-- TASK TO CARRY OUT --
For this exercise, copy the data exactly and omit any images.

------------------------

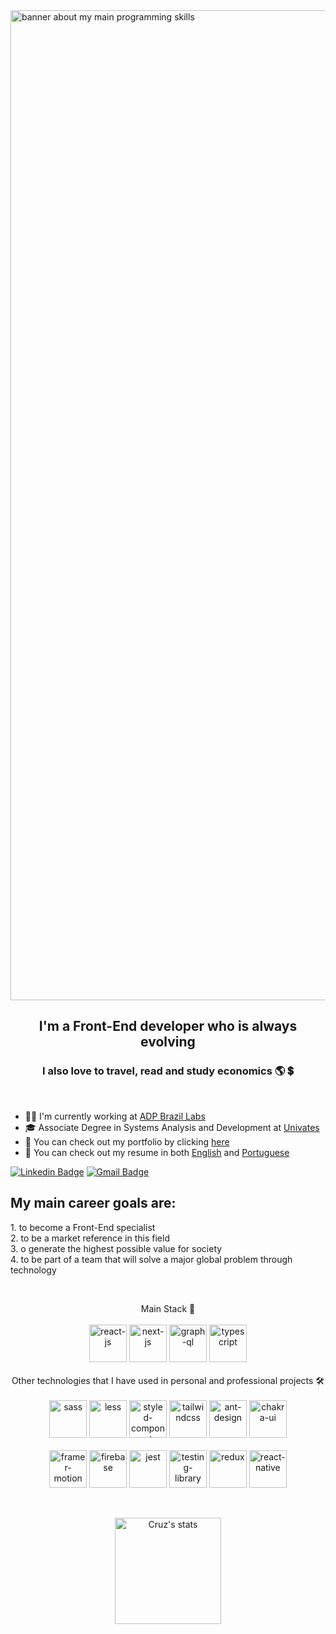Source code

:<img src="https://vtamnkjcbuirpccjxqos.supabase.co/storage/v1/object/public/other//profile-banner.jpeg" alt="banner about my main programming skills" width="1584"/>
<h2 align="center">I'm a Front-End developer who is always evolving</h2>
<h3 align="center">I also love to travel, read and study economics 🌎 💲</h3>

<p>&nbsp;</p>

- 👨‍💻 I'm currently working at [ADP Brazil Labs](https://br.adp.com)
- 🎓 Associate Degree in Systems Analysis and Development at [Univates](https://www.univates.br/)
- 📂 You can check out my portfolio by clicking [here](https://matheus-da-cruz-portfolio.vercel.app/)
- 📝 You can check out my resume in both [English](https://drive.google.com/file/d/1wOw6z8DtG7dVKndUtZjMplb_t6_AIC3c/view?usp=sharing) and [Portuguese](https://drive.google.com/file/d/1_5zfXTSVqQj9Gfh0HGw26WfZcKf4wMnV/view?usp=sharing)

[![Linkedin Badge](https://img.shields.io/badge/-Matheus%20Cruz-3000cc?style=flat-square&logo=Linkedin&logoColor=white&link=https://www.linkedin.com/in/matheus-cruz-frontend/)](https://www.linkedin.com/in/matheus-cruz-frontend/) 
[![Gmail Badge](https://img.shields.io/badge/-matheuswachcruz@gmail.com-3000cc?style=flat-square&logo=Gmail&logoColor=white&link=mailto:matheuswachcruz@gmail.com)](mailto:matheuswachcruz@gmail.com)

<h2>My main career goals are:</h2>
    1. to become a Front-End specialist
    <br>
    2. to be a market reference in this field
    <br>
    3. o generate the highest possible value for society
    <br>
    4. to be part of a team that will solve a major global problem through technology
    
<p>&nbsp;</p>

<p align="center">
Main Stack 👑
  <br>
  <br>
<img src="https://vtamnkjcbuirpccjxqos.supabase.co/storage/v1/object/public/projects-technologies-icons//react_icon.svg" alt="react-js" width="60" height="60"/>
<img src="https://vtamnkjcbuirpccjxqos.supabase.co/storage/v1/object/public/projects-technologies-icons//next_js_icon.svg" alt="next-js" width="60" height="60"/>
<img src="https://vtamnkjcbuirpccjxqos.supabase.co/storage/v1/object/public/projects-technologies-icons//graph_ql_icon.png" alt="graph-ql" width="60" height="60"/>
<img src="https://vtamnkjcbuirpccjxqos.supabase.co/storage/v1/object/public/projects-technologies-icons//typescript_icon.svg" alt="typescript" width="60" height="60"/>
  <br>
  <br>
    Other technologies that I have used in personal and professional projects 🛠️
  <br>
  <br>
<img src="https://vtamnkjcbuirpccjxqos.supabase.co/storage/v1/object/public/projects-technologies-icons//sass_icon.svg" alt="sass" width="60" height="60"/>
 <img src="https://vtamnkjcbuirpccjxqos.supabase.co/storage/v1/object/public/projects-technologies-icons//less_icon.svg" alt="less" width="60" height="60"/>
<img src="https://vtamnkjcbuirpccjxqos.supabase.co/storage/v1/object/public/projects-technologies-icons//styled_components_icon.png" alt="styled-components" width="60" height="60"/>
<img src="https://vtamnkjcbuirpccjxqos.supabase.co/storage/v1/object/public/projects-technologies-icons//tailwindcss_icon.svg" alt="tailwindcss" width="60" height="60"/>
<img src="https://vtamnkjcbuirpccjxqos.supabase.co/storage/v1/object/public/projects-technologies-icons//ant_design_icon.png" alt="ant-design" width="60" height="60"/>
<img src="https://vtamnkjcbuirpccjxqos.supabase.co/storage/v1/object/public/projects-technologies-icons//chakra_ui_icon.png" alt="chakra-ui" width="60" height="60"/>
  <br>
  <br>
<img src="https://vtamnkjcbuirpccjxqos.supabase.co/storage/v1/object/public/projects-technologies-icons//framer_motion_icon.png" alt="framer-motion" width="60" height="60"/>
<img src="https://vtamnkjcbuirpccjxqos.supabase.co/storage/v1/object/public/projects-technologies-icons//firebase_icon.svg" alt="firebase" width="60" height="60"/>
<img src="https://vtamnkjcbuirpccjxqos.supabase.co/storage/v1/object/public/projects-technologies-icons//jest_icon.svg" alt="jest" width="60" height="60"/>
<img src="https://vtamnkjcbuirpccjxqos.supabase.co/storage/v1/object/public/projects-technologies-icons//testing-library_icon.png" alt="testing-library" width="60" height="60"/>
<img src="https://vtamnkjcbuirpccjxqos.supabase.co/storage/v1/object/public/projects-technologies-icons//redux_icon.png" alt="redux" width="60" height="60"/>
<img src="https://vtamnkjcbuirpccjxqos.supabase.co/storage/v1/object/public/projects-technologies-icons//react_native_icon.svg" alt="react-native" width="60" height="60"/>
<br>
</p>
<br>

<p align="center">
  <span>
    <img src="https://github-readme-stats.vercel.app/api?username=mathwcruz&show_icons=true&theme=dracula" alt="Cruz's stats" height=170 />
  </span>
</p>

------------------------

-- SOLVED PROBLEM --
Source code

:<img src="https://vtamnkjcbuirpccjxqos.supabase.co/storage/v1/object/public/other//profile-banner.jpeg" alt="banner about my main programming skills" width="1584"/>
<h2 align="center">I'm a Front-End developer who is always evolving</h2>
<h3 align="center">I also love to travel, read and study economics 🌎 💲</h3>

<p>&nbsp;</p>

- 👨‍💻 I'm currently working at [ADP Brazil Labs](https://br.adp.com)
- 🎓 Associate Degree in Systems Analysis and Development at [Univates](https://www.univates.br/)
- 📂 You can check out my portfolio by clicking [here](https://matheus-da-cruz-portfolio.vercel.app/)
- 📝 You can check out my resume in both [English](https://drive.google.com/file/d/1wOw6z8DtG7dVKndUtZjMplb_t6_AIC3c/view?usp=sharing) and [Portuguese](https://drive.google.com/file/d/1_5zfXTSVqQj9Gfh0HGw26WfZcKf4wMnV/view?usp=sharing)

[![Linkedin Badge](https://img.shields.io/badge/-Matheus%20Cruz-3000cc?style=flat-square&logo=Linkedin&logoColor=white&link=https://www.linkedin.com/in/matheus-cruz-frontend/)](https://www.linkedin.com/in/matheus-cruz-frontend/) 
[![Gmail Badge](https://img.shields.io/badge/-matheuswachcruz@gmail.com-3000cc?style=flat-square&logo=Gmail&logoColor=white&link=mailto:matheuswachcruz@gmail.com)](mailto:matheuswachcruz@gmail.com)

<h2>My main career goals are:</h2>
    1. to become a Front-End specialist
    <br>
    2. to be a market reference in this field
    <br>
    3. o generate the highest possible value for society
    <br>
    4. to be part of a team that will solve a major global problem through technology
    
<p>&nbsp;</p>

<p align="center">
Main Stack 👑
  <br>
  <br>
<img src="https://vtamnkjcbuirpccjxqos.supabase.co/storage/v1/object/public/projects-technologies-icons//react_icon.svg" alt="react-js" width="60" height="60"/>
<img src="https://vtamnkjcbuirpccjxqos.supabase.co/storage/v1/object/public/projects-technologies-icons//next_js_icon.svg" alt="next-js" width="60" height="60"/>
<img src="https://vtamnkjcbuirpccjxqos.supabase.co/storage/v1/object/public/projects-technologies-icons//graph_ql_icon.png" alt="graph-ql" width="60" height="60"/>
<img src="https://vtamnkjcbuirpccjxqos.supabase.co/storage/v1/object/public/projects-technologies-icons//typescript_icon.svg" alt="typescript" width="60" height="60"/>
  <br>
  <br>
    Other technologies that I have used in personal and professional projects 🛠️
  <br>
  <br>
<img src="https://vtamnkjcbuirpccjxqos.supabase.co/storage/v1/object/public/projects-technologies-icons//sass_icon.svg" alt="sass" width="60" height="60"/>
 <img src="https://vtamnkjcbuirpccjxqos.supabase.co/storage/v1/object/public/projects-technologies-icons//less_icon.svg" alt="less" width="60" height="60"/>
<img src="https://vtamnkjcbuirpccjxqos.supabase.co/storage/v1/object/public/projects-technologies-icons//styled_components_icon.png" alt="styled-components" width="60" height="60"/>
<img src="https://vtamnkjcbuirpccjxqos.supabase.co/storage/v1/object/public/projects-technologies-icons//tailwindcss_icon.svg" alt="tailwindcss" width="60" height="60"/>
<img src="https://vtamnkjcbuirpccjxqos.supabase.co/storage/v1/object/public/projects-technologies-icons//ant_design_icon.png" alt="ant-design" width="60" height="60"/>
<img src="https://vtamnkjcbuirpccjxqos.supabase.co/storage/v1/object/public/projects-technologies-icons//chakra_ui_icon.png" alt="chakra-ui" width="60" height="60"/>
  <br>
  <br>
<img src="https://vtamnkjcbuirpccjxqos.supabase.co/storage/v1/object/public/projects-technologies-icons//framer_motion_icon.png" alt="framer-motion" width="60" height="60"/>
<img src="https://vtamnkjcbuirpccjxqos.supabase.co/storage/v1/object/public/projects-technologies-icons//firebase_icon.svg" alt="firebase" width="60" height="60"/>
<img src="https://vtamnkjcbuirpccjxqos.supabase.co/storage/v1/object/public/projects-technologies-icons//jest_icon.svg" alt="jest" width="60" height="60"/>
<img src="https://vtamnkjcbuirpccjxqos.supabase.co/storage/v1/object/public/projects-technologies-icons//testing-library_icon.png" alt="testing-library" width="60" height="60"/>
<img src="https://vtamnkjcbuirpccjxqos.supabase.co/storage/v1/object/public/projects-technologies-icons//redux_icon.png" alt="redux" width="60" height="60"/>
<img src="https://vtamnkjcbuirpccjxqos.supabase.co/storage/v1/object/public/projects-technologies-icons//react_native_icon.svg" alt="react-native" width="60" height="60"/>
<br>
</p>
<br>

<p align="center">
  <span>
    <img src="https://github-readme-stats.vercel.app/api?username=mathwcruz&show_icons=true&theme=dracula" alt="Cruz's stats" height=170 />
  </span>
</p>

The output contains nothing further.